» **What is expected**: Scan the data below. Pull out each line where "style" occurs.

[Dataset entries]
==============================
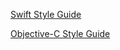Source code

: [Swift Style Guide](https://github.com/wordpress-mobile/swift-style-guide)

[Objective-C Style Guide](https://github.com/wordpress-mobile/objective-c-style-guide)
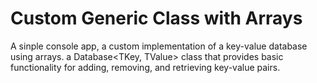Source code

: # Custom Generic Class with Arrays

A sinple console app, a custom implementation of a key-value database using arrays. a Database<TKey, TValue> class that provides basic functionality for adding, removing, and retrieving key-value pairs.
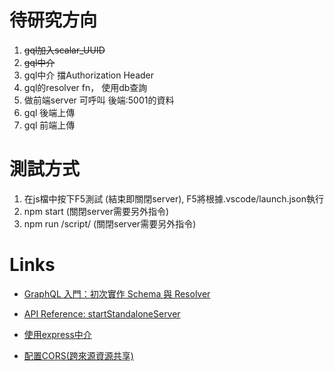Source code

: # 待研究方向

1. ~~gql加入scalar_UUID~~
2. ~~gql中介~~
3. gql中介 擋Authorization Header
4. gql的resolver fn， 使用db查詢
5. 做前端server 可呼叫 後端:5001的資料
6. gql 後端上傳
7. gql 前端上傳



# 測試方式

1. 在js檔中按下F5測試 (結束即關閉server), F5將根據.vscode/launch.json執行
2. npm start (關閉server需要另外指令)
3. npm run /script/ (關閉server需要另外指令)





# Links

* [GraphQL 入門：初次實作 Schema 與 Resolver](https://ithelp.ithome.com.tw/articles/10203333)
  
* [API Reference: startStandaloneServer](https://www.apollographql.com/docs/apollo-server/api/standalone/)
* [使用express中介](https://www.apollographql.com/docs/apollo-server/api/standalone/#swapping-to-expressmiddleware)
* [配置CORS(跨來源資源共享)](https://www.apollographql.com/docs/apollo-server/security/cors/)

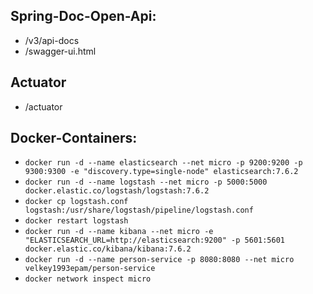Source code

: ## Spring-Doc-Open-Api:
* /v3/api-docs
* /swagger-ui.html

## Actuator
* /actuator

## Docker-Containers:
* `docker run -d --name elasticsearch --net micro -p 9200:9200 -p 9300:9300 -e "discovery.type=single-node" elasticsearch:7.6.2`
* `docker run -d --name logstash --net micro -p 5000:5000 docker.elastic.co/logstash/logstash:7.6.2`
* `docker cp logstash.conf logstash:/usr/share/logstash/pipeline/logstash.conf`
* `docker restart logstash`
* `docker run -d --name kibana --net micro -e "ELASTICSEARCH_URL=http://elasticsearch:9200" -p 5601:5601 docker.elastic.co/kibana/kibana:7.6.2`
* `docker run -d --name person-service -p 8080:8080 --net micro velkey1993epam/person-service`
* `docker network inspect micro`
==============================
» **Expected answer**:
: [Swift Style Guide](https://github.com/wordpress-mobile/swift-style-guide)
[Objective-C Style Guide](https://github.com/wordpress-mobile/objective-c-style-guide)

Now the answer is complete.